[Collected data]
........

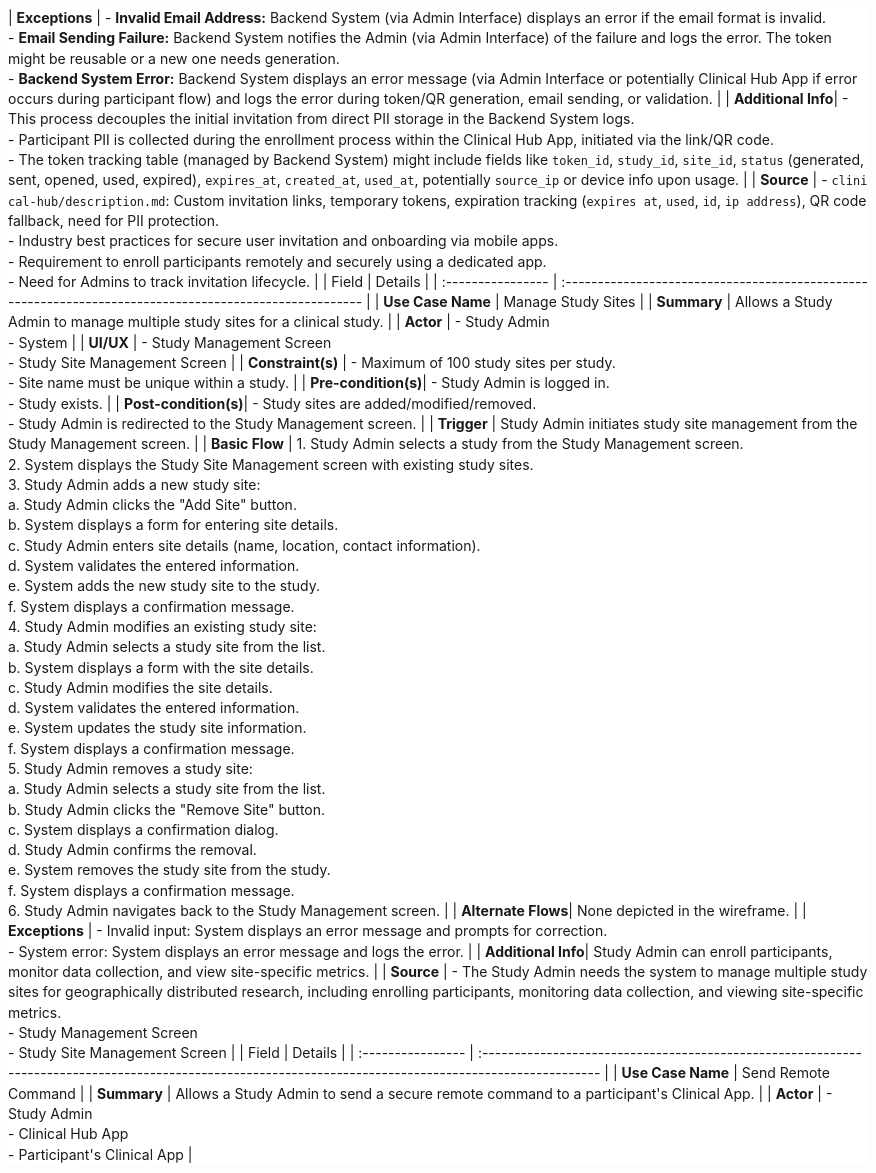 | **Exceptions**    | - **Invalid Email Address:** Backend System (via Admin Interface) displays an error if the email format is invalid.<br>- **Email Sending Failure:** Backend System notifies the Admin (via Admin Interface) of the failure and logs the error. The token might be reusable or a new one needs generation.<br>- **Backend System Error:** Backend System displays an error message (via Admin Interface or potentially Clinical Hub App if error occurs during participant flow) and logs the error during token/QR generation, email sending, or validation.                                                                    |
| **Additional Info**| - This process decouples the initial invitation from direct PII storage in the Backend System logs.<br>- Participant PII is collected during the enrollment process within the Clinical Hub App, initiated via the link/QR code.<br>- The token tracking table (managed by Backend System) might include fields like `token_id`, `study_id`, `site_id`, `status` (generated, sent, opened, used, expired), `expires_at`, `created_at`, `used_at`, potentially `source_ip` or device info upon usage. |
| **Source**        | - `clinical-hub/description.md`: Custom invitation links, temporary tokens, expiration tracking (`expires at`, `used`, `id`, `ip address`), QR code fallback, need for PII protection.<br>- Industry best practices for secure user invitation and onboarding via mobile apps.<br>- Requirement to enroll participants remotely and securely using a dedicated app.<br>- Need for Admins to track invitation lifecycle.                                                                       |
| Field             | Details                                                                                                 |
| :---------------- | :------------------------------------------------------------------------------------------------------ |
| **Use Case Name** | Manage Study Sites                                                                                      |
| **Summary**       | Allows a Study Admin to manage multiple study sites for a clinical study.                              |
| **Actor**         | - Study Admin<br>- System                                                                               |
| **UI/UX**         | - Study Management Screen<br>- Study Site Management Screen                                              |
| **Constraint(s)** | - Maximum of 100 study sites per study.<br>- Site name must be unique within a study.                   |
| **Pre-condition(s)**| - Study Admin is logged in.<br>- Study exists.                                                         |
| **Post-condition(s)**| - Study sites are added/modified/removed.<br>- Study Admin is redirected to the Study Management screen. |
| **Trigger**       | Study Admin initiates study site management from the Study Management screen.                         |
| **Basic Flow**    | 1. Study Admin selects a study from the Study Management screen.<br>2. System displays the Study Site Management screen with existing study sites.<br>3. Study Admin adds a new study site:<br>   a. Study Admin clicks the "Add Site" button.<br>   b. System displays a form for entering site details.<br>   c. Study Admin enters site details (name, location, contact information).<br>   d. System validates the entered information.<br>   e. System adds the new study site to the study.<br>   f. System displays a confirmation message.<br>4. Study Admin modifies an existing study site:<br>   a. Study Admin selects a study site from the list.<br>   b. System displays a form with the site details.<br>   c. Study Admin modifies the site details.<br>   d. System validates the entered information.<br>   e. System updates the study site information.<br>   f. System displays a confirmation message.<br>5. Study Admin removes a study site:<br>   a. Study Admin selects a study site from the list.<br>   b. Study Admin clicks the "Remove Site" button.<br>   c. System displays a confirmation dialog.<br>   d. Study Admin confirms the removal.<br>   e. System removes the study site from the study.<br>   f. System displays a confirmation message.<br>6. Study Admin navigates back to the Study Management screen. |
| **Alternate Flows**| None depicted in the wireframe.                                                                         |
| **Exceptions**    | - Invalid input: System displays an error message and prompts for correction.<br>- System error: System displays an error message and logs the error. |
| **Additional Info**| Study Admin can enroll participants, monitor data collection, and view site-specific metrics.           |
| **Source**        | - The Study Admin needs the system to manage multiple study sites for geographically distributed research, including enrolling participants, monitoring data collection, and viewing site-specific metrics.<br>- Study Management Screen<br>- Study Site Management Screen | 
| Field             | Details                                                                                                                                                  |
| :---------------- | :------------------------------------------------------------------------------------------------------------------------------------------------------- |
| **Use Case Name** | Send Remote Command                                                                                                                                      |
| **Summary**       | Allows a Study Admin to send a secure remote command to a participant's Clinical App.                                                                    |
| **Actor**         | - Study Admin<br>- Clinical Hub App<br>- Participant's Clinical App                                                                                                   |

........

▶ [WHAT THIS TASK INVOLVES]: Write down again, exactly as given, only the lines above that fall from the line with "redirected to the Study Management screen. |" to the line with "Study Admin initiates", inclusive.

▶ [TASK RESULT]:
| **Post-condition(s)**| - Study sites are added/modified/removed.<br>- Study Admin is redirected to the Study Management screen. |
| **Trigger**       | Study Admin initiates study site management from the Study Management screen.                         |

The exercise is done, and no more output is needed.